Work request
Gather all lines in the entries that include the word "Boolean".
***** Recorded information
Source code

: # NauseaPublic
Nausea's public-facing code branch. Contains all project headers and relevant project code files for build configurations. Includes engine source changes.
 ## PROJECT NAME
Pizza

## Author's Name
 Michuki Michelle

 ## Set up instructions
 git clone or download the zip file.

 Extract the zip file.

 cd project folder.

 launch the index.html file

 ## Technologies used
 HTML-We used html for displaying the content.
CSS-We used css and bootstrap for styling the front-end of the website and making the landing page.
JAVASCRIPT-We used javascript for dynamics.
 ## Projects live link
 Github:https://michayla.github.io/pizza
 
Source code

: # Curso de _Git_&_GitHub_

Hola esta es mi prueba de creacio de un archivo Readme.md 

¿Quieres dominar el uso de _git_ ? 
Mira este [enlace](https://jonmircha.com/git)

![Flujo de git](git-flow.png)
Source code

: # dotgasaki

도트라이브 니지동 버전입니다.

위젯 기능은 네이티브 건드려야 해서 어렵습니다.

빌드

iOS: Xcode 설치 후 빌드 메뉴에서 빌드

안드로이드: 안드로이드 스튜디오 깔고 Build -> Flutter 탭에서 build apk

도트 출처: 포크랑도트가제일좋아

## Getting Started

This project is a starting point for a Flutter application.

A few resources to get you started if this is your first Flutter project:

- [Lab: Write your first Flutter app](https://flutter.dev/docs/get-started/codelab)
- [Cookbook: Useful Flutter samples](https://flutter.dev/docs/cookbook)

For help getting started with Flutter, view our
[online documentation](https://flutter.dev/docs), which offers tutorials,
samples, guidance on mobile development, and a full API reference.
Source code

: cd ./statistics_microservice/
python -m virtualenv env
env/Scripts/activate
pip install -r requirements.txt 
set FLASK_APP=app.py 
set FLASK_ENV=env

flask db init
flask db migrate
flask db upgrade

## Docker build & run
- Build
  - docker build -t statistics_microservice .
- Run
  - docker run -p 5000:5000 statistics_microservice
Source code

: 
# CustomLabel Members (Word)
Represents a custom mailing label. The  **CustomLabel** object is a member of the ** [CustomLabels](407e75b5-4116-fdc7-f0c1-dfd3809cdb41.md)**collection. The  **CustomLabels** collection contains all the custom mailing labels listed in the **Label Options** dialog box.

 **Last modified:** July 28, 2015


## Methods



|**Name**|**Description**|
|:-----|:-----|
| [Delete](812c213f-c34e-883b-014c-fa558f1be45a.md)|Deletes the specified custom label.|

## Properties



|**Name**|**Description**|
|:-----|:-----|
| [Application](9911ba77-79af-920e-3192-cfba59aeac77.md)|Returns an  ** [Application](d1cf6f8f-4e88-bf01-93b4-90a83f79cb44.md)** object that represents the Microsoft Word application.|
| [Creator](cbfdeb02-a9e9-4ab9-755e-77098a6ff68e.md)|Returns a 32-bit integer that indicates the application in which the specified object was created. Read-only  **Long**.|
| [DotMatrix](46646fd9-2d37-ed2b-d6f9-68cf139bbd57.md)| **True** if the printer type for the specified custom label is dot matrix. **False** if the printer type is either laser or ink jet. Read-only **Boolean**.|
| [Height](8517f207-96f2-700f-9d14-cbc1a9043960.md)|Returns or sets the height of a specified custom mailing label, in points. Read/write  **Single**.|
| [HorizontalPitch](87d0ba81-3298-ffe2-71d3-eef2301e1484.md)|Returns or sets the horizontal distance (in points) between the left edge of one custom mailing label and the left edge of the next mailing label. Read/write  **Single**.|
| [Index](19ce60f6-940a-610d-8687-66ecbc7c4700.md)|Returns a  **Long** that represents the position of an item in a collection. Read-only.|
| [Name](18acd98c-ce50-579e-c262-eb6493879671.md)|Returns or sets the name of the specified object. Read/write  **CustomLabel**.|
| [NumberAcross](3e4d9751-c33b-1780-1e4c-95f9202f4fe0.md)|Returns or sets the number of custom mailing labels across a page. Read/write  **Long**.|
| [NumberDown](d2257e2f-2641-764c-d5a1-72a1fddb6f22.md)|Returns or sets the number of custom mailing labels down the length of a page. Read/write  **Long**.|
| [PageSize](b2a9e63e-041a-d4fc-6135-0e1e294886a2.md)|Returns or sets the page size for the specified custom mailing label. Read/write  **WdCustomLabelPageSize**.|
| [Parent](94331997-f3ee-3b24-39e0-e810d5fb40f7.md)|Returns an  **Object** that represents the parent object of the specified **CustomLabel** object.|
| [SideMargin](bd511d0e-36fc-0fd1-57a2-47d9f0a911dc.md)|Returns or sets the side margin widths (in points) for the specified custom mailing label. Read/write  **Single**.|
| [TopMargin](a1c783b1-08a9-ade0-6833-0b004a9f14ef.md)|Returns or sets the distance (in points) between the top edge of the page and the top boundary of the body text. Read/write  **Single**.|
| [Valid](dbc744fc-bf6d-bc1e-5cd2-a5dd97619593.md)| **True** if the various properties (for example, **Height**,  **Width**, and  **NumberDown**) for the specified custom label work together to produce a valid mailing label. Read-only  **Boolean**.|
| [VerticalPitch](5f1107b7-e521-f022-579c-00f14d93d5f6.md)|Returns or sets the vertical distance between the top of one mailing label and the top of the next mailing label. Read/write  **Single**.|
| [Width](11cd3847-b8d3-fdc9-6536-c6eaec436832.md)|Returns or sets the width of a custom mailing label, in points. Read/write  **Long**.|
**********
Exercise response
| [DotMatrix](46646fd9-2d37-ed2b-d6f9-68cf139bbd57.md)| **True** if the printer type for the specified custom label is dot matrix. **False** if the printer type is either laser or ink jet. Read-only **Boolean**.|
| [Valid](dbc744fc-bf6d-bc1e-5cd2-a5dd97619593.md)| **True** if the various properties (for example, **Height**,  **Width**, and  **NumberDown**) for the specified custom label work together to produce a valid mailing label. Read-only  **Boolean**.|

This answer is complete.